Getting On the Super Highway
If your character is in the middle of fast traffic and  a crisis, he has to be focused, disciplined, and alert. If he's not, he gets sent back to Elm Street or lands in a massive pile up or both.

Three things that you can do that will have an impact on your character are:

Change His Thoughts- This is the point where your character decides to change some aspect of his life, be it personal or professional.

Change His Actions- This is where his thoughts and actions come together.With his thoughts and actions aligned, he faces the future with a new view.

 Change His Direction-If your characters are flat and boring, it could be they are driving in the wrong direction and need to take a U-turn. Take a look at their map and help them out.

What do you do to create better characters for your story?


Anonymous said...

What a unique way of looking at character development.

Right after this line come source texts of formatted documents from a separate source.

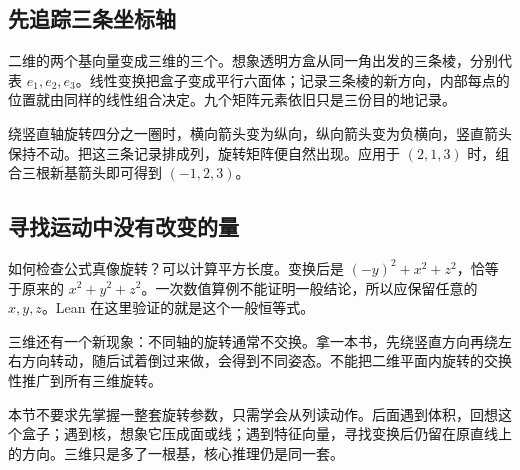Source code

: \subsection*{先追踪三条坐标轴}
二维的两个基向量变成三维的三个。想象透明方盒从同一角出发的三条棱，分别代表 $e_1,e_2,e_3$。线性变换把盒子变成平行六面体；记录三条棱的新方向，内部每点的位置就由同样的线性组合决定。九个矩阵元素依旧只是三份目的地记录。

绕竖直轴旋转四分之一圈时，横向箭头变为纵向，纵向箭头变为负横向，竖直箭头保持不动。把这三条记录排成列，旋转矩阵便自然出现。应用于 $(2,1,3)$ 时，组合三根新基箭头即可得到 $(-1,2,3)$。

\subsection*{寻找运动中没有改变的量}
如何检查公式真像旋转？可以计算平方长度。变换后是 $(-y)^2+x^2+z^2$，恰等于原来的 $x^2+y^2+z^2$。一次数值算例不能证明一般结论，所以应保留任意的 $x,y,z$。Lean 在这里验证的就是这个一般恒等式。

三维还有一个新现象：不同轴的旋转通常不交换。拿一本书，先绕竖直方向再绕左右方向转动，随后试着倒过来做，会得到不同姿态。不能把二维平面内旋转的交换性推广到所有三维旋转。

本节不要求先掌握一整套旋转参数，只需学会从列读动作。后面遇到体积，回想这个盒子；遇到核，想象它压成面或线；遇到特征向量，寻找变换后仍留在原直线上的方向。三维只是多了一根基，核心推理仍是同一套。
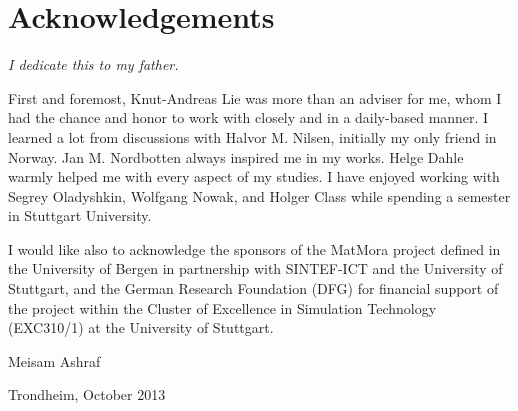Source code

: \chapter{Acknowledgements}

\textit{\small{I dedicate this to my father.}} 

\vspace{1cm}

First and foremost, Knut-Andreas Lie was more than an adviser for me, whom I had
the chance and honor to work with closely and in a daily-based manner. I learned
a lot from discussions with Halvor M. Nilsen, initially my only friend in
Norway. Jan M. Nordbotten always inspired me in my works. Helge Dahle warmly helped me with every aspect of my studies. I have enjoyed working with Segrey Oladyshkin, Wolfgang Nowak, and Holger Class while spending a semester in Stuttgart University.

I would like also to acknowledge the sponsors of the MatMora project defined in the University of Bergen in partnership with SINTEF-ICT and the University of Stuttgart, and the German Research Foundation (DFG) for financial support of the project within the Cluster of Excellence in Simulation Technology (EXC310/1) at the University of Stuttgart.


\vspace{2cm}
\hspace{10.72cm}
Meisam Ashraf

\hspace{10cm}
Trondheim, October 2013 








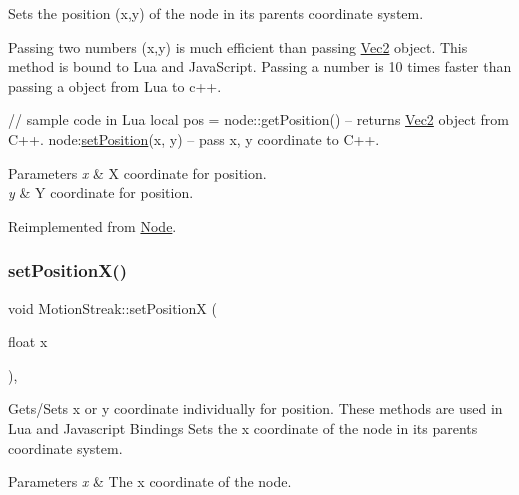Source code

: Sets the position (x,y) of the node in its parent\textquotesingle{}s coordinate system.

Passing two numbers (x,y) is much efficient than passing \hyperlink{classVec2}{Vec2} object. This method is bound to Lua and Java\+Script. Passing a number is 10 times faster than passing a object from Lua to c++.


\begin{DoxyCode}
\textcolor{comment}{// sample code in Lua}
local pos  = node::getPosition()  -- returns \hyperlink{classVec2}{Vec2} \textcolor{keywordtype}{object} from C++.
node:\hyperlink{classMotionStreak_a2d7df706b1ec462093363d18fd0baf58}{setPosition}(x, y)            -- pass x, y coordinate to C++.
\end{DoxyCode}



\begin{DoxyParams}{Parameters}
{\em x} & X coordinate for position. \\
\hline
{\em y} & Y coordinate for position. \\
\hline
\end{DoxyParams}


Reimplemented from \hyperlink{classNode_aaa8545c103ef1b35e5076dbedab93af5}{Node}.

\mbox{\label{classMotionStreak_aabc8d8fedcddd0f9e1e77b090ce8f7ed}} 
\subsubsection{\texorpdfstring{set\+Position\+X()}{setPositionX()}\hspace{0.1cm}{\footnotesize\ttfamily [1/2]}}
{\footnotesize\ttfamily void Motion\+Streak\+::set\+PositionX (\begin{DoxyParamCaption}\item[{float}]{x }\end{DoxyParamCaption})\hspace{0.3cm}{\ttfamily [override]}, {\ttfamily [virtual]}}

Gets/\+Sets x or y coordinate individually for position. These methods are used in Lua and Javascript Bindings Sets the x coordinate of the node in its parent\textquotesingle{}s coordinate system.


\begin{DoxyParams}{Parameters}
{\em x} & The x coordinate of the node. \\
\hline
\end{DoxyParams}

I've used goal motivation and conflict for the hero's journey.

Caroline Clemmons said...

Great advice, Ruby. One of my friends couldn't sell and I kept telling her that she had to be meaner to her characters. When an editor gave her a "good" rejection, she said your characters don't have enough obstacles to overcome. If everything's hunky dory, there's no story.

Jennifer August said...

Interesting post. I have used tons of character sheets over the years and not run across anything like this. Something to ponder, thank you!

N. R. Williams said...

I like to add unexpected elements and plot twist.
N. R. Williams, The Treasures of Carmelidrium

Ruby Johnson said...

I use GMC. This is just my take on it. Thanks for your comment.

Ruby Johnson said...

Thanks for posting a comment. You're right. If nothing bad happens to a character, they aren't nearly as interesting.

Ruby Johnson said...

Thank you for your comment.John Foxjohn says he has over 40 pages on his characters so that he knows how they will react to any situation. I'm not that disciplined, but I definitely like to know the character's world view because it colors everything the character does and says.

Ruby Johnson said...

Thanks for your comment. Adding unexpected plot twists should certainly challenge your characters. I like plotting also. I'm definitely not able to write without knowing where I'm going.

Regina Richards said...

I sometimes wish I could change my characters. They just seem to be stubborn. They change as the story develops, but I usually am not consciously directing the changes.

Ruby Johnson said...

Thanks for stopping by. I think you must be able to actually get inside your characters. Great if you can do it and the ultimate goal of a lot of writers.